*ASSIGNMENT:* Without the pictures, give the records again exactly as they appear.

BEGIN DATA TO PROCESS

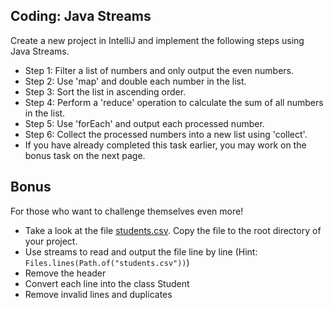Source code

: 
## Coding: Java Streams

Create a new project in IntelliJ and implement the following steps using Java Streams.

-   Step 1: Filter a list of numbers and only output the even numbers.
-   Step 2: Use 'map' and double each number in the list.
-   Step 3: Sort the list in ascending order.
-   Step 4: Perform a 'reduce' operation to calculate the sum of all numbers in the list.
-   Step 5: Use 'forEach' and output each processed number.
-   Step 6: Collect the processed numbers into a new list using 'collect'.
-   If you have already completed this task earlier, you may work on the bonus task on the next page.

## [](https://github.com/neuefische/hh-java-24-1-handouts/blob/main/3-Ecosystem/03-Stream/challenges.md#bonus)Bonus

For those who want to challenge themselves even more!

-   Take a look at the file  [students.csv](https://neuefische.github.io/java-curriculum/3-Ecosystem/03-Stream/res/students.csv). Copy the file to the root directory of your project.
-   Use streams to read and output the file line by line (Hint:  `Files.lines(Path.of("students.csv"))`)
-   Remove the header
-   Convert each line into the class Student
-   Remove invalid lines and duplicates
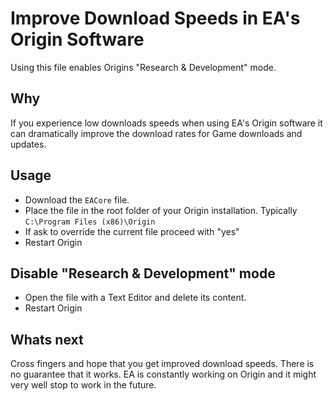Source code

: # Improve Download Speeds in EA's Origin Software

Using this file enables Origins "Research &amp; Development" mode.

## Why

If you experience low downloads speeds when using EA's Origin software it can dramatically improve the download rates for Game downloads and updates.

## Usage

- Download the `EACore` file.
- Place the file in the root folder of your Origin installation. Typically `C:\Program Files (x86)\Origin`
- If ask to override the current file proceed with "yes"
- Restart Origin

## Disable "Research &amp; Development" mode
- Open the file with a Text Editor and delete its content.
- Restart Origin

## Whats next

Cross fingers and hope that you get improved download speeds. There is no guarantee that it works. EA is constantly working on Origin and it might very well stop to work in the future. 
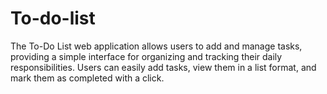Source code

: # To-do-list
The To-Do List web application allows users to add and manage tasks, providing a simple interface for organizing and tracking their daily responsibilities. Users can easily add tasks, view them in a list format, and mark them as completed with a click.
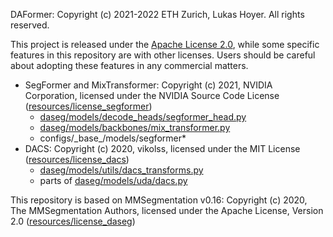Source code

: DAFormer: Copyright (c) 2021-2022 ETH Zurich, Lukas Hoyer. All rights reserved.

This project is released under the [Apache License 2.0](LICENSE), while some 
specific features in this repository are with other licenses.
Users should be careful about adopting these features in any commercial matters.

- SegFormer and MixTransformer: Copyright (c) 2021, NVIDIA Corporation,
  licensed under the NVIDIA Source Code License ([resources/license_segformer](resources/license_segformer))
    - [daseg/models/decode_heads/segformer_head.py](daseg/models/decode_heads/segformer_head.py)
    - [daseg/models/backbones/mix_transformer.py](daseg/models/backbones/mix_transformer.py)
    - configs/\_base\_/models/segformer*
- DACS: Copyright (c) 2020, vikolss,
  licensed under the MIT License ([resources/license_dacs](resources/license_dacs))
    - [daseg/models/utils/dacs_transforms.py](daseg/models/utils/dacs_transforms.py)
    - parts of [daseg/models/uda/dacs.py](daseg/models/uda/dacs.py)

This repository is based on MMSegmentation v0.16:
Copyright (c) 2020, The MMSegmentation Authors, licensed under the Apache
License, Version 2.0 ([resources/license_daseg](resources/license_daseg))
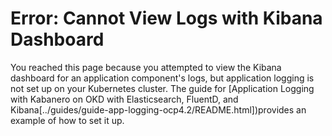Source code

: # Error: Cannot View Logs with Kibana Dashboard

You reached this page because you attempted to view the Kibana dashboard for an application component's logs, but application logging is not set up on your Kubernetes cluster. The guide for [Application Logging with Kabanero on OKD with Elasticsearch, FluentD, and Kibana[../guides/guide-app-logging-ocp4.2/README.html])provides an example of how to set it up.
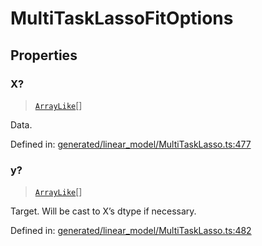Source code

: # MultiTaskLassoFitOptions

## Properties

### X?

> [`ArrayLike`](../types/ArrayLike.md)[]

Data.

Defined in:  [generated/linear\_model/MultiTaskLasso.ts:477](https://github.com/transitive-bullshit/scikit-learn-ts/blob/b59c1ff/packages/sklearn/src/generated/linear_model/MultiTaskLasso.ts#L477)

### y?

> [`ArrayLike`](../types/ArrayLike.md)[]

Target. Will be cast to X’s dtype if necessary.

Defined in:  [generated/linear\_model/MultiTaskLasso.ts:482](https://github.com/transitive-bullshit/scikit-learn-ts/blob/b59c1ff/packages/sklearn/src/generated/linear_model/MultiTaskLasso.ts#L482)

END DATA TO PROCESS

*RESPONSE AREA:*
Source code

: 
## Coding: Java Streams

Create a new project in IntelliJ and implement the following steps using Java Streams.

-   Step 1: Filter a list of numbers and only output the even numbers.
-   Step 2: Use 'map' and double each number in the list.
-   Step 3: Sort the list in ascending order.
-   Step 4: Perform a 'reduce' operation to calculate the sum of all numbers in the list.
-   Step 5: Use 'forEach' and output each processed number.
-   Step 6: Collect the processed numbers into a new list using 'collect'.
-   If you have already completed this task earlier, you may work on the bonus task on the next page.

## [](https://github.com/neuefische/hh-java-24-1-handouts/blob/main/3-Ecosystem/03-Stream/challenges.md#bonus)Bonus

For those who want to challenge themselves even more!

-   Take a look at the file  [students.csv](https://neuefische.github.io/java-curriculum/3-Ecosystem/03-Stream/res/students.csv). Copy the file to the root directory of your project.
-   Use streams to read and output the file line by line (Hint:  `Files.lines(Path.of("students.csv"))`)
-   Remove the header
-   Convert each line into the class Student
-   Remove invalid lines and duplicates
Source code

: # Improve Download Speeds in EA's Origin Software

Using this file enables Origins "Research &amp; Development" mode.

## Why

If you experience low downloads speeds when using EA's Origin software it can dramatically improve the download rates for Game downloads and updates.

## Usage

- Download the `EACore` file.
- Place the file in the root folder of your Origin installation. Typically `C:\Program Files (x86)\Origin`
- If ask to override the current file proceed with "yes"
- Restart Origin

## Disable "Research &amp; Development" mode
- Open the file with a Text Editor and delete its content.
- Restart Origin

## Whats next

Cross fingers and hope that you get improved download speeds. There is no guarantee that it works. EA is constantly working on Origin and it might very well stop to work in the future. 
Source code

: # To-do-list
The To-Do List web application allows users to add and manage tasks, providing a simple interface for organizing and tracking their daily responsibilities. Users can easily add tasks, view them in a list format, and mark them as completed with a click.
Source code

: DAFormer: Copyright (c) 2021-2022 ETH Zurich, Lukas Hoyer. All rights reserved.

This project is released under the [Apache License 2.0](LICENSE), while some 
specific features in this repository are with other licenses.
Users should be careful about adopting these features in any commercial matters.

- SegFormer and MixTransformer: Copyright (c) 2021, NVIDIA Corporation,
  licensed under the NVIDIA Source Code License ([resources/license_segformer](resources/license_segformer))
    - [daseg/models/decode_heads/segformer_head.py](daseg/models/decode_heads/segformer_head.py)
    - [daseg/models/backbones/mix_transformer.py](daseg/models/backbones/mix_transformer.py)
    - configs/\_base\_/models/segformer*
- DACS: Copyright (c) 2020, vikolss,
  licensed under the MIT License ([resources/license_dacs](resources/license_dacs))
    - [daseg/models/utils/dacs_transforms.py](daseg/models/utils/dacs_transforms.py)
    - parts of [daseg/models/uda/dacs.py](daseg/models/uda/dacs.py)

This repository is based on MMSegmentation v0.16:
Copyright (c) 2020, The MMSegmentation Authors, licensed under the Apache
License, Version 2.0 ([resources/license_daseg](resources/license_daseg))
Source code

: # Error: Cannot View Logs with Kibana Dashboard

You reached this page because you attempted to view the Kibana dashboard for an application component's logs, but application logging is not set up on your Kubernetes cluster. The guide for [Application Logging with Kabanero on OKD with Elasticsearch, FluentD, and Kibana[../guides/guide-app-logging-ocp4.2/README.html])provides an example of how to set it up.
Source code

: # MultiTaskLassoFitOptions

## Properties

### X?

> [`ArrayLike`](../types/ArrayLike.md)[]

Data.

Defined in:  [generated/linear\_model/MultiTaskLasso.ts:477](https://github.com/transitive-bullshit/scikit-learn-ts/blob/b59c1ff/packages/sklearn/src/generated/linear_model/MultiTaskLasso.ts#L477)

### y?

> [`ArrayLike`](../types/ArrayLike.md)[]

Target. Will be cast to X’s dtype if necessary.

Defined in:  [generated/linear\_model/MultiTaskLasso.ts:482](https://github.com/transitive-bullshit/scikit-learn-ts/blob/b59c1ff/packages/sklearn/src/generated/linear_model/MultiTaskLasso.ts#L482)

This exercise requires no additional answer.